When talking about the good in the world, we refer to the evil. There is not good without the evil, we can agree with that. We refer to the opposite in order to emphasize on the meaning we are trying to cherish. When referring to The Selfish Gene, Dawkins is not quite referring to selfishness. Instead, he constantly refers to altruism, and the altruistic traits that recur in the process of evolution. He describes altruism at the individual level in nature: “The commonest and most conspicuous acts of animal altruism are done by parents, especially mothers, towards their children” (6). The bond between a mother and his child is not only the gene they share. It’s a whole structure where sacrifice becomes self evident. Nowadays it’s a common cliché to refer at the mother who did everything she could to save her child. We see it in the Exodus, where Jochebed hides Moses from the Pharaoh in order to avoid her son from being killed. Such things can’t be explained. Such things are “behavioral, not subjective”, therefore the motives of taking such decision are irrelevant.

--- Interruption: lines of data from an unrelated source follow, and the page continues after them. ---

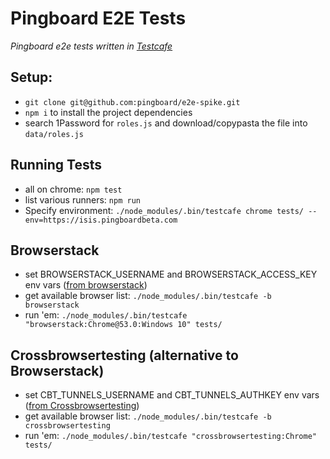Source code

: # Pingboard E2E Tests
_Pingboard e2e tests written in [Testcafe](https://devexpress.github.io/testcafe/)_

## Setup:
* `git clone git@github.com:pingboard/e2e-spike.git`
* `npm i` to install the project dependencies
* search 1Password for `roles.js` and download/copypasta the file into `data/roles.js`

## Running Tests
* all on chrome: `npm test`
* list various runners: `npm run`
* Specify environment: `./node_modules/.bin/testcafe chrome tests/ --env=https://isis.pingboardbeta.com`

## Browserstack
* set BROWSERSTACK_USERNAME and BROWSERSTACK_ACCESS_KEY env vars ([from browserstack](https://automate.browserstack.com/dashboard))
* get available browser list: `./node_modules/.bin/testcafe -b browserstack`
* run 'em: `./node_modules/.bin/testcafe "browserstack:Chrome@53.0:Windows 10" tests/`

## Crossbrowsertesting (alternative to Browserstack)
* set CBT_TUNNELS_USERNAME and CBT_TUNNELS_AUTHKEY env vars ([from Crossbrowsertesting](https://app.crossbrowsertesting.com/selenium/run))
* get available browser list: `./node_modules/.bin/testcafe -b crossbrowsertesting`
* run 'em: `./node_modules/.bin/testcafe "crossbrowsertesting:Chrome" tests/`

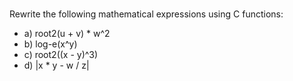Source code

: #

Rewrite the following mathematical expressions using C functions:

- a) root2(u + v) * w^2
- b) log-e(x^y)
- c) root2((x - y)^3)
- d) |x * y - w / z|
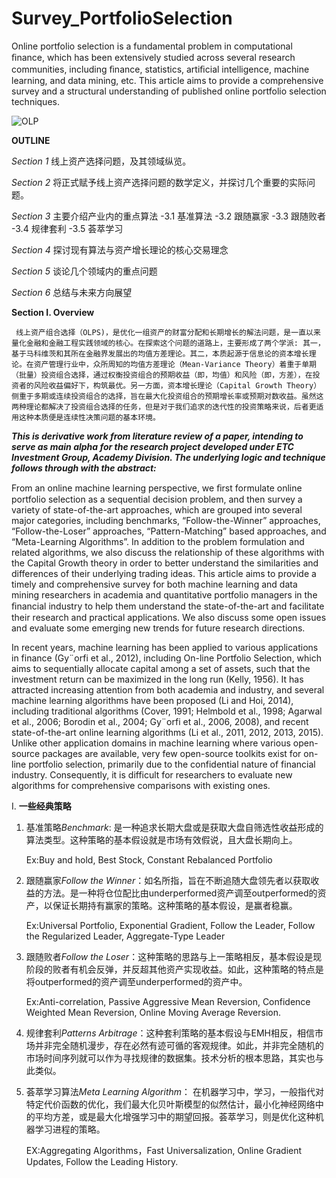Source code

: # Survey_PortfolioSelection

Online portfolio selection is a fundamental problem in computational ﬁnance, which has been extensively studied across several research communities, including ﬁnance, statistics, artiﬁcial intelligence, machine learning, and data mining, etc. This article aims to provide a comprehensive survey and a structural understanding of published online portfolio selection techniques.

![OLP](https://cdn9.tvsquared.com/wp-content/uploads/2019/05/Digital-City-Scape-1200x633.jpg)

**OUTLINE**

*Section 1* 线上资产选择问题，及其领域纵览。

*Section 2* 将正式赋予线上资产选择问题的数学定义，并探讨几个重要的实际问题。

*Section 3* 主要介绍产业内的重点算法
-3.1 基准算法
-3.2 跟随赢家
-3.3 跟随败者
-3.4 规律套利
-3.5 荟萃学习

*Section 4* 探讨现有算法与资产增长理论的核心交易理念

*Section 5* 谈论几个领域内的重点问题

*Section 6* 总结与未来方向展望

**Section I. Overview**

     线上资产组合选择（OLPS)，是优化一组资产的财富分配和长期增长的解法问题，是一直以来量化金融和金融工程实践领域的核心。在探索这个问题的道路上，主要形成了两个学派: 其一，基于马科维茨和其所在金融界发展出的均值方差理论。其二，本质起源于信息论的资本增长理论。在资产管理行业中，众所周知的均值方差理论（Mean-Variance Theory）着重于单期（批量）投资组合选择，通过权衡投资组合的预期收益（即，均值）和风险（即，方差），在投资者的风险收益偏好下，构筑最优。另一方面，资本增长理论（Capital Growth Theory）侧重于多期或连续投资组合的选择，旨在最大化投资组合的预期增长率或预期对数收益。虽然这两种理论都解决了投资组合选择的任务，但是对于我们追求的迭代性的投资策略来说，后者更适用这种本质便是连续性决策问题的基本环境。

***This is derivative work from literature review of a paper, intending to serve as main alpha for the research project developed under ETC Investment Group, Academy Division. The underlying logic and technique follows through with the abstract:***

From an online machine learning perspective, we ﬁrst formulate online portfolio selection as a sequential decision problem, and then survey a variety of state-of-the-art approaches, which are grouped into several major categories, including benchmarks, “Follow-the-Winner” approaches, “Follow-the-Loser” approaches, “Pattern-Matching” based approaches, and “Meta-Learning Algorithms”. In addition to the problem formulation and related algorithms, we also discuss the relationship of these algorithms with the Capital Growth theory in order to better understand the similarities and differences of their underlying trading ideas. This article aims to provide a timely and comprehensive survey for both machine learning and data mining researchers in academia and quantitative portfolio managers in the ﬁnancial industry to help them understand the state-of-the-art and facilitate their research and practical applications. We also discuss some open issues and evaluate some emerging new trends for future research directions.

In recent years, machine learning has been applied to various applications in finance (Gy¨orfi et al., 2012), including On-line Portfolio Selection, which aims to sequentially allocate capital among a set of assets, such that the investment return can be maximized in the long run (Kelly, 1956). It has attracted increasing attention from both academia and industry, and several machine learning algorithms have been proposed (Li and Hoi, 2014), including traditional algorithms (Cover, 1991; Helmbold et al., 1998; Agarwal et al., 2006; Borodin et al., 2004; Gy¨orfi et al., 2006, 2008), and recent state-of-the-art online learning algorithms (Li et al., 2011, 2012, 2013, 2015). Unlike other application domains in machine learning where various open-source packages are available, very few open-source toolkits exist for on-line portfolio selection, primarily due to the confidential nature of financial industry. Consequently, it is difficult for researchers to evaluate new algorithms for comprehensive comparisons with existing ones.

I. **一些经典策略**

1. 基准策略*Benchmark*: 是一种追求长期大盘或是获取大盘自筛选性收益形成的算法类型。这种策略的基本假设就是市场有效假说，且大盘长期向上。

   Ex:Buy and hold, Best Stock, Constant Rebalanced Portfolio

2. 跟随赢家*Follow the Winner*：如名所指，旨在不断追随大盘领先者以获取收益的方法。是一种将仓位配比由underperformed资产调至outperformed的资产，以保证长期持有赢家的策略。这种策略的基本假设，是赢者稳赢。

   Ex:Universal Portfolio, Exponential Gradient, Follow the Leader, Follow the Regularized Leader, Aggregate-Type Leader

3. 跟随败者*Follow the Loser*：这种策略的思路与上一策略相反，基本假设是现阶段的败者有机会反弹，并反超其他资产实现收益。如此，这种策略的特点是将outperformed的资产调至underperformed的资产中。

   Ex:Anti-correlation, Passive Aggressive Mean Reversion, Confidence Weighted Mean Reversion, Online Moving Average Reversion.

4. 规律套利*Patterns Arbitrage*：这种套利策略的基本假设与EMH相反，相信市场并非完全随机漫步，存在必然有迹可循的客观规律。如此，并非完全随机的市场时间序列就可以作为寻找规律的数据集。技术分析的根本思路，其实也与此类似。

5. 荟萃学习算法*Meta Learning Algorithm*：
在机器学习中，学习，一般指代对特定代价函数的优化，我们最大化贝叶斯模型的似然估计，最小化神经网络中的平均方差，或是最大化增强学习中的期望回报。荟萃学习，则是优化这种机器学习进程的策略。

   EX:Aggregating Algorithms，Fast Universalization, Online Gradient Updates, Follow the Leading History.
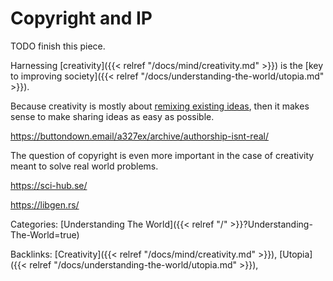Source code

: # Copyright and IP

TODO finish this piece.

Harnessing [creativity]({{< relref "/docs/mind/creativity.md" >}}) is the [key
to improving society]({{< relref "/docs/understanding-the-world/utopia.md" >}}).

Because creativity is mostly about [remixing existing
ideas](https://youtu.be/nJPERZDfyWc), then it makes sense to make sharing ideas
as easy as possible.

https://buttondown.email/a327ex/archive/authorship-isnt-real/



The question of copyright is even more important in the case of creativity
meant to solve real world problems.

https://sci-hub.se/

https://libgen.rs/

Categories: [Understanding The World]({{< relref "/" >}}?Understanding-The-World=true)

Backlinks: [Creativity]({{< relref "/docs/mind/creativity.md" >}}), 
[Utopia]({{< relref "/docs/understanding-the-world/utopia.md" >}}),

Since the beginning of the world, either through Big Bang or the Creation, everything was simple enough to have the endeavor to become more complex. From an atom we create a molecule, from molecules we create cells, organs, tissues, bodies, men. Men. Man was created from simplicity, and that led to instant selfishness. The Fall of Man is a clear example of how we are condemned to egotism. Why would Adam disobey God’s orders concerning the Tree of Knowledge of Good and Evil? As the Tao Te Ching explains: “It is more important /To see the simplicity/To realize one's true nature /To cast off selfishness/And temper desire” (Tao Te Ching 19). Here we confront with four different variables: simplicity, nature, selfishness, and desire. Adam was tempted to eat from the tree, it was not his “true nature” to do so. From temptation came desire, but it doesn’t refer to only desire: to temper desire. It refers to a desire that annoys, and indeed man’s desire led to God’s rage, which later led to humanity’s expulsion from the Garden of Eden. And man’s nature is determined from this episode. We are separated from the rest of the species due to the fact we know good and evil. We decided to cast off our selfishness instead of embracing simplicity, and that led to what we today know as our nature.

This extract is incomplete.